Sen. Paul Wellstone’s Death, or, Know What You Know
I grew up in NJ, at the Jersey shore (yes, there is a group of people who are really like that; I avoided them like the plague). In fact, I grew up at northernmost end of the Jersey Shore, quite close to NYC, where rum running was invented. (During Prohibition, booze was smuggled in by ship to the north Jersey shore, which was one of the ways the Mafia made money, and grew powerful.)
This really was Mafia country. So when I was a kid, and someone had a light plane accident, or a boating accident, we knew it wasn’t really an accident. I mean, even 10-year-olds knew that.
Which brings me to Paul Wellstone.
When he died in a ‘light plane accident’, I strongly suspected it wasn’t an accident. And there were some plausible theories about the balance of power in the Senate a a motive for murder, yadda yadda yadda. But those didn’t really explain it.
Last night, I was reading my most recent Harvard Magazine, and I came across this, in an article about Sen. Al Franken.
“Paul Wellstone didn’t mind taking unpopular positions. In 1990, his first year as junior U.S. senator from Minnesota, he voted against the Gulf War. President George H.W. Bush’s reaction: “Who is that chickenshit?” An equal-opportunity offender, Wellstone was the only Democrat to vote against President Bill Clinton’s welfare-reform bill. And when the second Bush administration was rounding up votes for an invasion of Iraq, Wellstone said he heard from Vice President Dick Cheney: “If you vote against the war in Iraq, the Bush administration will do whatever is necessary to get you. There will be severe ramifications for you and the state of Minnesota.”

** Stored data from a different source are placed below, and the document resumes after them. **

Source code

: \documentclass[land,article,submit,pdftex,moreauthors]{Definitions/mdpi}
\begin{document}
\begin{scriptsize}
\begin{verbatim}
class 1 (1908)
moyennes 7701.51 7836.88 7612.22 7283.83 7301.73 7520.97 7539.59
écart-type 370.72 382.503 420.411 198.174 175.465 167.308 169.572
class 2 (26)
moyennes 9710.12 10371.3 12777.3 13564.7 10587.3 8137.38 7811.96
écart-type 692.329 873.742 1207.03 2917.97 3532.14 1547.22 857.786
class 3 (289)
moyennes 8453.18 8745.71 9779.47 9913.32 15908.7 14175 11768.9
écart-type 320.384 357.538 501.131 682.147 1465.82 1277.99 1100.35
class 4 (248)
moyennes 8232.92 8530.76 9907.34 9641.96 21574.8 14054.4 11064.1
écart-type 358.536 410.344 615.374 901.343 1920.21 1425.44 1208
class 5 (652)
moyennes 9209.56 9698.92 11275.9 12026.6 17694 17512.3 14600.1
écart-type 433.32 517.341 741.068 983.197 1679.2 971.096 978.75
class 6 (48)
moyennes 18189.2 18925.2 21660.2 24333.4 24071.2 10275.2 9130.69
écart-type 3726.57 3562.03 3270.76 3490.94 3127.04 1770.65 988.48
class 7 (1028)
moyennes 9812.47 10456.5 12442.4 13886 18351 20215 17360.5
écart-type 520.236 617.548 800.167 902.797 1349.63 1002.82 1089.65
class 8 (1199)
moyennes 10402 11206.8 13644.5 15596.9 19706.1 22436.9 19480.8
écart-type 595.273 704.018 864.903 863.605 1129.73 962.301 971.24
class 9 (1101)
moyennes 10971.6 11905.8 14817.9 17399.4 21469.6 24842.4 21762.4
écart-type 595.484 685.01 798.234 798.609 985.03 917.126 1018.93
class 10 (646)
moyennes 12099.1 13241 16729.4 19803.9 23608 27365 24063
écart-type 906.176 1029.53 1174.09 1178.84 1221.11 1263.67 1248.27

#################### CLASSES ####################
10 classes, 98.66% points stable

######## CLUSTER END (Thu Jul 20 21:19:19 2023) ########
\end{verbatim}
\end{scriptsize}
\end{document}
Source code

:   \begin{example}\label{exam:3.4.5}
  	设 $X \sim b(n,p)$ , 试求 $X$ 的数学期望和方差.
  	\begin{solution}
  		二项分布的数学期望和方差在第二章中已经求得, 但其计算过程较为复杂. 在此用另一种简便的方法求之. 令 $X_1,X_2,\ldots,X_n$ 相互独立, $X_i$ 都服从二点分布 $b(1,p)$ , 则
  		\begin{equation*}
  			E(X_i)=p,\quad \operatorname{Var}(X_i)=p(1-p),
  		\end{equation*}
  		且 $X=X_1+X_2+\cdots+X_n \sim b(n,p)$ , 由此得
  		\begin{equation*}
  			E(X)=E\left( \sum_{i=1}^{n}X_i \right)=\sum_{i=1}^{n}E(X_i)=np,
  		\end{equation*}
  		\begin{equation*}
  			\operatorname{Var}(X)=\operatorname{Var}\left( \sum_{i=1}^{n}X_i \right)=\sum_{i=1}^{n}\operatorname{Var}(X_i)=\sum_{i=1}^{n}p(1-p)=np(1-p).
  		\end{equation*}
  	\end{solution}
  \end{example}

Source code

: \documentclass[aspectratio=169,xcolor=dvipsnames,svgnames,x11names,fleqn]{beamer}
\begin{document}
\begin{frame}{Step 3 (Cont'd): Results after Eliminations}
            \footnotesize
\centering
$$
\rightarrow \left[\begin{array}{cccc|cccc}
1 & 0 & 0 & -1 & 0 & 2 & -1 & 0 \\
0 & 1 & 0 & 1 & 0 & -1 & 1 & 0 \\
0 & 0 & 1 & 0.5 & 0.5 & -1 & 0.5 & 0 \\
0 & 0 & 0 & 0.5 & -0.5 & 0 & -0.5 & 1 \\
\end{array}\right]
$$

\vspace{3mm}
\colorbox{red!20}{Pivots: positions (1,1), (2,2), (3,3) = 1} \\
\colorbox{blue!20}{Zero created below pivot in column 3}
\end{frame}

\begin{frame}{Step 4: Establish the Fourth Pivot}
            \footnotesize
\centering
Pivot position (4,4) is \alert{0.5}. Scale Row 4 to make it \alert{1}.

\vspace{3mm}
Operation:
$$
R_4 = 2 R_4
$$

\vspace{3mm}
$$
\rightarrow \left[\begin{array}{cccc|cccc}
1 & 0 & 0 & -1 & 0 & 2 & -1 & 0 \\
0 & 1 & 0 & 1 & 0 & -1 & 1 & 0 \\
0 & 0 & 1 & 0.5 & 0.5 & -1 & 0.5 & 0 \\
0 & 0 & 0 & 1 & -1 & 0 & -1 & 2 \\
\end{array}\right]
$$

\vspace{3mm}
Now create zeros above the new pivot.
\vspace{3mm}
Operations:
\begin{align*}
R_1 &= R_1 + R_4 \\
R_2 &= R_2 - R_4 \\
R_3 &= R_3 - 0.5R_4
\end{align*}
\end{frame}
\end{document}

Wellstone voted against the war, but Cheney never had to retaliate. On October 25, 2002—just two weeks after the Senate vote—a plane carrying Wellstone, his wife, his daughter, two aides, and two pilots crashed in northern Minnesota.”
Umm, Cheney never had to retaliate??? Huh? If a guy is willing to shoot his hunting partner in the face, what do you suppose he’d do to a guy he didn’t like?
So there it is, right there in black and white for everyone to see. All you have to read is the first 2 paragraphs, though the rest of the story is wonderful. (The author, Jesse Kornbluth, is no slouch, having written for New York Times, New York, Vanity Fair, Architectural Digest and more. So I assume journalistic competence here, that he isn’t making this up.)
Here’s what gets me: At least one person, who knew about the threat and was willing to talk about, lived to talk about it. That means this mass murder was meant as a message to someone else. Ever wonder why the Republicans walk in lockstep?
My larger point is this: while you do have to listen to what is out there, what other people think, hang on to that niggling sense that all those people may be wrong, and you might just be right.